Insulation is for insulating. Backer rod is for caulking over. Use the one that does what you want.


----------



## Sir MixAlot (Apr 4, 2008)

stripedbass said:


> Thanks. I just got back from Home Depot and picked up the caulk backer rod you suggested.
> 
> Now let me make things even more complicated than they have to be. While at Home Depot I also picked up this:
> 
> ...


Two different purposes. The backer rod lets you caulk that big gap. You could stuff some insulation in there first and then the backer rod.


----------



## stripedbass (May 2, 2014)

I'm confused. 

I thought that since this is a deck door I should want to have as much insulation as I can get.

Also, the discussion got away from joint compound which is what I intended to use once I sealed the gaps which is ok (if this is a better method). So, if you don't mind, can I ask whether it's better to caulk the gaps as opposed to using joint compound?

I really appreciate the feedback and please bear with me as I ask what must seem to be very stupid questions.



jeffnc said:


> Insulation is for insulating. Backer rod is for caulking over. Use the one that does what you want.


----------



## kwikfishron (Mar 11, 2010)

Personally I'd think about trimming over those gaps with some sort of shoe moulding. Quick, easy and it would clean things right up.


----------



## stripedbass (May 2, 2014)

Kwikfishron,

I have never heard of shoe molding so I quickly googled it. Very interesting!

It comes in different sizes. Maybe this is what I need. I need to do some more research and also try to visualize how it would look next to my door. I'm really grateful for your suggestion. In fact, there's a store near me that specializes in moldings (http://www.andersonmcquaid.com/). I'll definitely head to this store tomorrow to see whether they have a show molding that can work for my needs. 

This is why I love asking for tips. One never knows what will come back.

I'm very thankful to EVERYONE who has responded to my thread.



kwikfishron said:


> Personally I'd think about trimming over those gaps with some sort of shoe moulding. Quick, easy and it would clean things right up.


----------



## jeffnc (Apr 1, 2011)

stripedbass said:


> I'm confused.
> 
> I thought that since this is a deck door I should want to have as much insulation as I can get.
> 
> Also, the discussion got away from joint compound which is what I intended to use once I sealed the gaps which is ok (if this is a better method). So, if you don't mind, can I ask whether it's better to caulk the gaps as opposed to using joint compound?


OK, so I'll repeat  Insulation is for insulating, backer rod is for caulking, joint compound is for drywall joints.

You probably should have some insulation in there. This works for insulating. However expanding foam will overspill the gap and get in the way of your finished caulk look.

You probably should have backer rod in there next. This works for caulking. Caulk after insulating, not instead of.

Joint compound will not work well here. It will look like it does at first, but a few months later you will have cracks all over.
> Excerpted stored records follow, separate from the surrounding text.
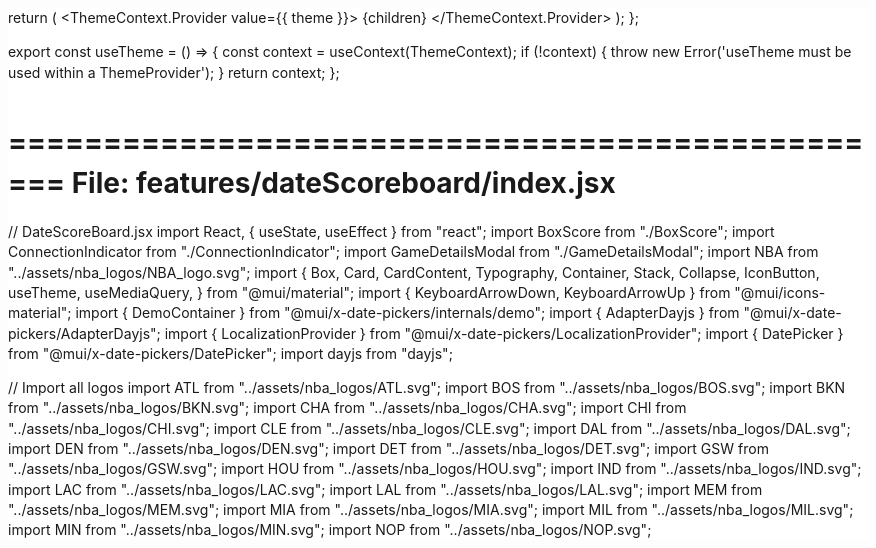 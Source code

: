   return (
    <ThemeContext.Provider value={{ theme }}>
      <MuiThemeProvider theme={theme}>
        {children}
      </MuiThemeProvider>
    </ThemeContext.Provider>
  );
};

export const useTheme = () => {
  const context = useContext(ThemeContext);
  if (!context) {
    throw new Error('useTheme must be used within a ThemeProvider');
  }
  return context;
};

================================================
File: features/dateScoreboard/index.jsx
================================================
// DateScoreBoard.jsx
import React, { useState, useEffect } from "react";
import BoxScore from "./BoxScore";
import ConnectionIndicator from "./ConnectionIndicator";
import GameDetailsModal from "./GameDetailsModal";
import NBA from "../assets/nba_logos/NBA_logo.svg";
import {
  Box,
  Card,
  CardContent,
  Typography,
  Container,
  Stack,
  Collapse,
  IconButton,
  useTheme,
  useMediaQuery,
} from "@mui/material";
import { KeyboardArrowDown, KeyboardArrowUp } from "@mui/icons-material";
import { DemoContainer } from "@mui/x-date-pickers/internals/demo";
import { AdapterDayjs } from "@mui/x-date-pickers/AdapterDayjs";
import { LocalizationProvider } from "@mui/x-date-pickers/LocalizationProvider";
import { DatePicker } from "@mui/x-date-pickers/DatePicker";
import dayjs from "dayjs";

// Import all logos
import ATL from "../assets/nba_logos/ATL.svg";
import BOS from "../assets/nba_logos/BOS.svg";
import BKN from "../assets/nba_logos/BKN.svg";
import CHA from "../assets/nba_logos/CHA.svg";
import CHI from "../assets/nba_logos/CHI.svg";
import CLE from "../assets/nba_logos/CLE.svg";
import DAL from "../assets/nba_logos/DAL.svg";
import DEN from "../assets/nba_logos/DEN.svg";
import DET from "../assets/nba_logos/DET.svg";
import GSW from "../assets/nba_logos/GSW.svg";
import HOU from "../assets/nba_logos/HOU.svg";
import IND from "../assets/nba_logos/IND.svg";
import LAC from "../assets/nba_logos/LAC.svg";
import LAL from "../assets/nba_logos/LAL.svg";
import MEM from "../assets/nba_logos/MEM.svg";
import MIA from "../assets/nba_logos/MIA.svg";
import MIL from "../assets/nba_logos/MIL.svg";
import MIN from "../assets/nba_logos/MIN.svg";
import NOP from "../assets/nba_logos/NOP.svg";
Caulk is flexible so it won't crack (assuming you don't use too much - that's the reason for the backer rod.)

Since the door is already installed and the drywall is not behind the trim, then I like the idea of quarter round (aka shoe molding). This will conceal the gap better. Then use caulk around the much tinier cracks along the shoe molding/door and shoe/molding/wall interface.
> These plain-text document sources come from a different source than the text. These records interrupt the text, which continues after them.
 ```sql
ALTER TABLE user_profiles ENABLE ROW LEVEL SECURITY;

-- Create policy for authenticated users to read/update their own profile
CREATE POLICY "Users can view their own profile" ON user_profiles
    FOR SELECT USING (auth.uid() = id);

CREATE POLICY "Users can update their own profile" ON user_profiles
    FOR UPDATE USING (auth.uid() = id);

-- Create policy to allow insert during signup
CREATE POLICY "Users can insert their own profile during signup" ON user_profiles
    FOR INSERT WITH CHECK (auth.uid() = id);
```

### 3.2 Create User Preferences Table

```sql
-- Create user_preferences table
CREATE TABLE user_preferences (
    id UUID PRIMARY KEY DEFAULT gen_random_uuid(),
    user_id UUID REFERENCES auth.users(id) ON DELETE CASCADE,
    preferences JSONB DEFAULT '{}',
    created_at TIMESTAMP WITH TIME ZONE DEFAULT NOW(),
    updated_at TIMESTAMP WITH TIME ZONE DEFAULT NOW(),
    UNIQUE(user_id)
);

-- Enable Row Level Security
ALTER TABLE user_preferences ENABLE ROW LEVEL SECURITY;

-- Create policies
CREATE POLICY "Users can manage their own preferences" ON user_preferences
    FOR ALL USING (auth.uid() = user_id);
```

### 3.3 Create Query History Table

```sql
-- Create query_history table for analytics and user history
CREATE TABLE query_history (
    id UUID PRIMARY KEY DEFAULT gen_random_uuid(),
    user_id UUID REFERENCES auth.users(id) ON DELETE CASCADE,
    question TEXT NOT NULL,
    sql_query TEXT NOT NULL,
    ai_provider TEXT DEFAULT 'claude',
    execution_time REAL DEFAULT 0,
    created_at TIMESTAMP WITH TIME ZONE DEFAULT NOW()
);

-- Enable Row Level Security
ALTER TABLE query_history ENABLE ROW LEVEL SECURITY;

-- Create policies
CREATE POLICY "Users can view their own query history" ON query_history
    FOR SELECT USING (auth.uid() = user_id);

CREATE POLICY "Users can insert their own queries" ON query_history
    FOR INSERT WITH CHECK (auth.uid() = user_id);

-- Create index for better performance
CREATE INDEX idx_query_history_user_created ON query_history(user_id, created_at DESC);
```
http://inmyownstyle.com/images/2014/08/What-is-the-best-caulk-to-use-for-molding.jpg


----------



## stripedbass (May 2, 2014)

Very stupid question. If I go the shoe molding route, will I attach the molding by nails? If so, they will have to be very thin and long. Do the nails have to go all the way through till they enter any wood behind the drywall or can they simply remain within the drywall? I've never attached molding which is why I ask.



jeffnc said:


> OK, so I'll repeat  Insulation is for insulating, backer rod is for caulking, joint compound is for drywall joints.
> 
> You probably should have some insulation in there. This works for insulating. However expanding foam will overspill the gap and get in the way of your finished caulk look.
> 
> ...


----------



## Gymschu (Dec 12, 2010)

You will need to nail the shoe mould into actual wood, not the drywall. There should be plenty of framing around that door in which to nail your moulding to. It would be very easy if you had a compressor and a nail gun. Trying to hammer in finish nails in such a tight area can be highly frustrating. If you don't have a compressor and a nail gun, perhaps a neighbor or relative does and will let you use it.


----------



## stripedbass (May 2, 2014)

Damn! The carpenter who installed the door used a compressor. But he's now gone and busy with other clients.



Gymschu said:


> You will need to nail the shoe mould into actual wood, not the drywall. There should be plenty of framing around that door in which to nail your moulding to. It would be very easy if you had a compressor and a nail gun. Trying to hammer in finish nails in such a tight area can be highly frustrating. If you don't have a compressor and a nail gun, perhaps a neighbor or relative does and will let you use it.


----------



## kwikfishron (Mar 11, 2010)

stripedbass said:


> I'll definitely head to this store tomorrow to see whether they have a show molding that can work for my needs.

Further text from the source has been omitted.